Neither option (re-circulating on the left or going deep on the right) sounded very enticing to me. And so I thought to myself, “I’ll just stay in the boat.” Simple enough, right? I mean, c’mon….it’s been a while since I’ve fallen out of a raft, excluding, of course, those times that the raft fell over too. (Not much you can do in those situations.)
The plan was for our boat to run first, with Brian’s crew waiting on shore with throwbags for safety and to decide whether or not they wanted to portage. As Kevin walked by me on the way back to our boat he said, “You ready little Guinea Pig?”
A minute later we were pulling out into the current. As soon as we started dropping into the falls I realized we were just a tiny bit too far right. I tried my hardest to keep that left angle, but the corkscrew wave at the bottom had already grabbed hold of the front of our boat. As the tube underneath me started getting sucked in to the eddy waters, I realized “I’m about to go in.”

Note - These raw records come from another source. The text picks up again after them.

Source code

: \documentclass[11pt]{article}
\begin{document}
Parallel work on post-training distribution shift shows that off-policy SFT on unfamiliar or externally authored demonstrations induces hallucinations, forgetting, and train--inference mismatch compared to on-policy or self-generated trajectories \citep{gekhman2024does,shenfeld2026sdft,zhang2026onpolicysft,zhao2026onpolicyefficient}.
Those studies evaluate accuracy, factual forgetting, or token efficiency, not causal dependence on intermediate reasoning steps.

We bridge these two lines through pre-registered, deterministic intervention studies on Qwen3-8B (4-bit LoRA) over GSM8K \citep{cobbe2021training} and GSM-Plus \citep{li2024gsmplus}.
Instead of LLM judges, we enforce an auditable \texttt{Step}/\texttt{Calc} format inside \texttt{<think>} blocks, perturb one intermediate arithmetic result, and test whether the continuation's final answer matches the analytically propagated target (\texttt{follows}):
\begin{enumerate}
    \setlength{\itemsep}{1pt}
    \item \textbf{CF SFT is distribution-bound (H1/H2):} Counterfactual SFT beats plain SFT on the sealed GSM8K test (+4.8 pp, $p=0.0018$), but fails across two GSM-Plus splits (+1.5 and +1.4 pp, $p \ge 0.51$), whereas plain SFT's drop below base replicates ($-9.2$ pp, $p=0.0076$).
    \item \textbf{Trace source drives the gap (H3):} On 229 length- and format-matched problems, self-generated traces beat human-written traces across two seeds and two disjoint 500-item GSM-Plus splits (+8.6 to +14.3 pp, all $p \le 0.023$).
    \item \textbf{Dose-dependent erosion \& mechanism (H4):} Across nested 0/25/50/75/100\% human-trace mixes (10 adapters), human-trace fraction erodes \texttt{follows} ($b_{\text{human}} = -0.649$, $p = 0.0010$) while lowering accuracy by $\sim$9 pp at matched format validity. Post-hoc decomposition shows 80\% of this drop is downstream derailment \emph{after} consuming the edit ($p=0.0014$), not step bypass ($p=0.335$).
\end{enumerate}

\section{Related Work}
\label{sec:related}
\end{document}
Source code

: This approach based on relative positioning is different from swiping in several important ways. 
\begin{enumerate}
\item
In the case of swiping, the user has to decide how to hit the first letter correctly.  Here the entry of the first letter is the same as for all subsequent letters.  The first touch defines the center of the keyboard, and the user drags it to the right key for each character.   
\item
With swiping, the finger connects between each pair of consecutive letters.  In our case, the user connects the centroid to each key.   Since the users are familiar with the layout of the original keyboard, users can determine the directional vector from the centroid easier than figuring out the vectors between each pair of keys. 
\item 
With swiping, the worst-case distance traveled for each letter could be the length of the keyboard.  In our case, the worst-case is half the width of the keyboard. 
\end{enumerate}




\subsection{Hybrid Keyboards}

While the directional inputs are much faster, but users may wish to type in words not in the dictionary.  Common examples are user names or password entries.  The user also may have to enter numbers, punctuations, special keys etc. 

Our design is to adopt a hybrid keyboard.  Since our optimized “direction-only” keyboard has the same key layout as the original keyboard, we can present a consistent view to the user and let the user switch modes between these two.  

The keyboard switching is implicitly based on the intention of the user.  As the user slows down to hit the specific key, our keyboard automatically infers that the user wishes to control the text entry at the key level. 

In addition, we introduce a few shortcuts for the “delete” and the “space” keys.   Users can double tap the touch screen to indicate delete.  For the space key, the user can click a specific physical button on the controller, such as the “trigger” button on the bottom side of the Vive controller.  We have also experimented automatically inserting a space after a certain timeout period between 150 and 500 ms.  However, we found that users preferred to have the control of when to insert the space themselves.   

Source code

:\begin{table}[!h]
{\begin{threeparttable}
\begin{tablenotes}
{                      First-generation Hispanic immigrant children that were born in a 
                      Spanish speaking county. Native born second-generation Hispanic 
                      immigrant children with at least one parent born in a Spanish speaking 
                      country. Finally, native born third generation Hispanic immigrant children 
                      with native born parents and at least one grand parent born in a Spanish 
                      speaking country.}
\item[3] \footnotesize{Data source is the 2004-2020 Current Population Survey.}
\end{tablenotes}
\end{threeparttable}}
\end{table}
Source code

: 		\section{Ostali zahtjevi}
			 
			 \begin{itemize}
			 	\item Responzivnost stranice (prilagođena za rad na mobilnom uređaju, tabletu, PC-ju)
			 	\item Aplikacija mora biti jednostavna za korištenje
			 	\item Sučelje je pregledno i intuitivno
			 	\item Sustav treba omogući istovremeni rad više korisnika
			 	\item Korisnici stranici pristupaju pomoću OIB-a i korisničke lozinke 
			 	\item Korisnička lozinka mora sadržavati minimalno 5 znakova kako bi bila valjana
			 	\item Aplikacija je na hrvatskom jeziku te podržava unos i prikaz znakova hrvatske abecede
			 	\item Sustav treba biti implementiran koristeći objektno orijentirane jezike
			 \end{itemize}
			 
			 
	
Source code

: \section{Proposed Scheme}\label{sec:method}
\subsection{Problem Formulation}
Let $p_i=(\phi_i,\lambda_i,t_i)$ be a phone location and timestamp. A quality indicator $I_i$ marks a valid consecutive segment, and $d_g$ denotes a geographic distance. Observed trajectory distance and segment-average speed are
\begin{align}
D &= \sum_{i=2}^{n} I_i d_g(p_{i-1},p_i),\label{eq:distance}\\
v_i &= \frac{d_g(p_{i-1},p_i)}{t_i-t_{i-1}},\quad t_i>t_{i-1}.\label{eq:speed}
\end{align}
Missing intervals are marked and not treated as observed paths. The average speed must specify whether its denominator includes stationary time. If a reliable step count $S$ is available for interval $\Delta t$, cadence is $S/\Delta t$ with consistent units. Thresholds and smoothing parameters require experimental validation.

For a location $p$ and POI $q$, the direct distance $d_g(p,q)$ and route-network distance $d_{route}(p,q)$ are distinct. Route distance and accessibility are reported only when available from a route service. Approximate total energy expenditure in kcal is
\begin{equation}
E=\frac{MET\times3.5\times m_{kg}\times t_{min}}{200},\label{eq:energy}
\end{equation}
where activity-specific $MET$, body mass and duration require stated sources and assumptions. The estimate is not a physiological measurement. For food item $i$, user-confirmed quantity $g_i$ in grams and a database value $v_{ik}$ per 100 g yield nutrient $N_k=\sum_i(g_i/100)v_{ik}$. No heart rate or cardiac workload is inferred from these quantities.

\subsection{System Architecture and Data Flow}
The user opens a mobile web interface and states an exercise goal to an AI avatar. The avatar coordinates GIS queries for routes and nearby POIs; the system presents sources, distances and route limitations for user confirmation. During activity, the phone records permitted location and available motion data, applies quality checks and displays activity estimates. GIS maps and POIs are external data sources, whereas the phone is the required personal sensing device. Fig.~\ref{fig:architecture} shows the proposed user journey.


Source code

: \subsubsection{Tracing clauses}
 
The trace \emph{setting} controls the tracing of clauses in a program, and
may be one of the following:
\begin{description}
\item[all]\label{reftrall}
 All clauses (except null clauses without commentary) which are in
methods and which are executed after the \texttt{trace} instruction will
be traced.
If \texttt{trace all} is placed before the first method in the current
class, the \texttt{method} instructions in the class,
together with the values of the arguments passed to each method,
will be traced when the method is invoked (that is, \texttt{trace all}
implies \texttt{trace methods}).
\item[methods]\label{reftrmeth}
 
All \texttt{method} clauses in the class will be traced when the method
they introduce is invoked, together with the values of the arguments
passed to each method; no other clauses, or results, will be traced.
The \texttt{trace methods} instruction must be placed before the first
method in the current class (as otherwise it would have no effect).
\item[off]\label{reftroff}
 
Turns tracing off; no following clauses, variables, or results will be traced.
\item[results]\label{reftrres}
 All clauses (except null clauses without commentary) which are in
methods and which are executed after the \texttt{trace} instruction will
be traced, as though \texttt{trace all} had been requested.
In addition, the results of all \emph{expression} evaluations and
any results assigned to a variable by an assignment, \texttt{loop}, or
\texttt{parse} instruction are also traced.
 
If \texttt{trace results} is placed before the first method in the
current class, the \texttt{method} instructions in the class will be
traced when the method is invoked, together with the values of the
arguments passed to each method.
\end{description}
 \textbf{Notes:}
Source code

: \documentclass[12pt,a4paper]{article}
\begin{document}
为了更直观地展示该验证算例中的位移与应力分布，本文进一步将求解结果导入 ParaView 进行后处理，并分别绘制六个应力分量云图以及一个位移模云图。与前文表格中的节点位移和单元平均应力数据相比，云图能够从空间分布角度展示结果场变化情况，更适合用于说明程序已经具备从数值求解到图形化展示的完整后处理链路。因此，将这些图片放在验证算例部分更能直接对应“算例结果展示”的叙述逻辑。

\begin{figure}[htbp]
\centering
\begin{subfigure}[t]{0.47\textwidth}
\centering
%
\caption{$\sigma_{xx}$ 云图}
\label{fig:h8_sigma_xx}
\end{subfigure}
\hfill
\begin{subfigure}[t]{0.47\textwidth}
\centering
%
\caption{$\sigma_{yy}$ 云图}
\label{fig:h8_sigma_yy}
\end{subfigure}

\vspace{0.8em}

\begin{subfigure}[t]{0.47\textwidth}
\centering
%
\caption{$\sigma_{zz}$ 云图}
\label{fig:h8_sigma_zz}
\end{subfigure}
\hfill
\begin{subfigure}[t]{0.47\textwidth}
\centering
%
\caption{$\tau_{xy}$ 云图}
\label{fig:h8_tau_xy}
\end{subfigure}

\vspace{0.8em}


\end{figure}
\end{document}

My clairvoyant abilities didn’t fail me. A second later I was surrounded by swirling whitewater. I thought “Here we go” and mentally prepared myself for a long time spent under water and a small pep talk that I would, eventually, get air again. But then I felt something totally unexpected: the wall! Recognizing a good opportunity, I immediately reached up and searched for a hand grab. My face was still underwater, but I found a sweet spot, gripped hard, and started pulling myself up and out of the water. It took a few tries, but eventually I climbed (or somewhat beached) myself on the rock shelf above the rapid. I had literally traveled about three feet from the place at which I fell out.
To top it off, Kevin popped up about a foot to the left of me, and climbed right out of the water as well. It was amazing! We stood looking at the swirling eddy beneath us in disbelief at our good luck, feeling as though we’d somehow cheated the rapid out of having its fun with us. It was as if the river had had enough of us, deposited us on shore, and just moved on along.
Looking downstream we saw that Scott had pulled the boat over a few hundred yards away on the other side of the river. Here comes the ironic part: he was motioning for both Kevin and I to join him on the other side of the river. What does that mean? Well, it means that after Kevin and I went through a small few moments of elation at having just had the shortest, easiest swims of our lives, we realized we were going to have to jump right back into the water. The river apparently wasn’t about to get rid of us that easily!
Our purposeful swim back to the boat was longer than our accidental dunk. (In all honesty, though, it was actually kind of fun to dive into current when I felt more in control of the situation.)
The rest of the day went smoothly, and Kevin and I managed to keep our butts glued to those tubes the whole way down. I wondered, though, if Scott had second thoughts about choosing his crew based on swimming ability. Perhaps it’s better to have people that don’t fall out in the first place?